Most of the media, specifically national TV systems, Powell continued, were owned and theoretically controlled by corporations. While businessmen “have not been trained or equipped to conduct guerrilla warfare” with their opponents, he said, such a counterattack was necessary to ensure the survival of the capitalist system.

***

By the late 1980s, corporations were nearing the final stages of implementing Powell’s advice to exert their ownership muscle on the news media. They were institutionalizing corporatism within their organizations and on their pages and programs.

At the Indiana University School of Journalism, the Orange County Register publisher told students his paper no longer viewed their audiences as readers or subscribers. They were customers. The Register’s mission was no longer public service. It had become a commodity.

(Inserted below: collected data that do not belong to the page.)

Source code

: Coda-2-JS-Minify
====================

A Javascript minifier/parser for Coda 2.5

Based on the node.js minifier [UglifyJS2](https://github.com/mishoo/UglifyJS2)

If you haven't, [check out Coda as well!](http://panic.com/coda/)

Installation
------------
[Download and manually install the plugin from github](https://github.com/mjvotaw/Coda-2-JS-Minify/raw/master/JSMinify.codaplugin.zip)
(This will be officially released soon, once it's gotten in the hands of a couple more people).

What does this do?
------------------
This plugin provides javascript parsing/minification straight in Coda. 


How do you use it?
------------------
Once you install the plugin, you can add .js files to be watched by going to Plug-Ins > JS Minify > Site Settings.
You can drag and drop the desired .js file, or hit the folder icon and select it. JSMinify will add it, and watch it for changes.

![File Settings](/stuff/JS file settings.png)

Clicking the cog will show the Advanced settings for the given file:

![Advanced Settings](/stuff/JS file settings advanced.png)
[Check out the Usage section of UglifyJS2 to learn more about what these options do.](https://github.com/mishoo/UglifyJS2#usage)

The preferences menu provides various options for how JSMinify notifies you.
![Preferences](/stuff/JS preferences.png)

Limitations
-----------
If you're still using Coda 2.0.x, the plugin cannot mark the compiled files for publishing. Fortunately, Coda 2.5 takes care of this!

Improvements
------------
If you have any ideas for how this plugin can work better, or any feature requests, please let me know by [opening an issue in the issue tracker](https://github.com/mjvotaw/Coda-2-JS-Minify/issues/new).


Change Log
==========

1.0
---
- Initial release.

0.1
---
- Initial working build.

Pseudo-academic programs emerged to re-educate working journalists into the corporate mindset. In seminars paid for by media companies reporters were told to forget everything they knew about journalism and write down lists of stories that teenage girls, senior citizens or other demographic groups would like to see on their front pages.

The presentations were riddled with bogeymen, especially the Internet – it was going to spell the end of the newspaper as historically known – as well as a dumbed-down audience – reporters were told to write stories for people who didn’t read.

One program that carried the corporate paradigm to the Bloomington Herald-Times and newsrooms across the nation was the Missouri School of Journalism’s New Directions in News (NDN). Claims that NDN was designed to create better newspapers and not to sell more newspapers were as ludicrous when they were uttered then as they seem looking back now.

On July 15, 1990, columnist Paul Greenberg from the Los Angeles Times Syndicate penned a piece on NDN titled Let’s See A U-turn Back To Solid News And Strong Opinion.

“It’s time for some shop talk, specifically about the craze for new directions in news,” he wrote. “Just what are these new directions in journalism? An outfit called New Directions in News sponsored a seminar out in California not long ago, and here are some of the suggestions it garnered from members of the Fourth Estate.”

* Titillating photos of interest to busy males and females

* A newspaper that comes with eggs and a muffin

* A travel section a day, more contests and a Far Side cartoon on every page

* Good and bad news segregated into different pages or sections

* One heartbreak story a day

* Stories that reveal “who’s having an affair with whom”

* Rumors 

One such gem that emerged from the Bloomington Herald-Times’ venture into the new directions was called Funday Sunday.

Don’t ask.

***

The end result of news media corporatization – TV, radio, print and now online – has been a cheapened product that no one respects and does not serve the public interest. Corporate media presents its customers not with news that impacts the afflicted, which represents 99 percent of their audience, but with narratives designed to sell the comfortable.

A running river discovered under the Antarctic this past January, for example, was not more evidence of climate change for the journalists at CBS Evening News, if that’s what they are still or can be called. It was more “fuel” for the “climate change debate.” That’s not news; that’s a teaser.

Few observers of American journalism’s decline have explained it more accurately or succinctly than former Baltimore Sun reporter and creator of HBO’s The Wire and Treme David Simon did in a 2009 interview with PBS journalist Bill Moyers.

“This is not all the Internet,” he said. “A lot of the general tone in journalism right now is that of martyrology: ‘We were doing our job, making the world safe for democracy, and all of a sudden terra firma shifted [with] new technology. Who knew that the internet was gonna overwhelm us?’

“I would buy that if I wasn’t in journalism for the years that immediately preceded the Internet. … The guys who are running newspapers over the last 20 or 30 years have to be singular in the manner in which they destroyed their own industry. … They had contempt for their own product.”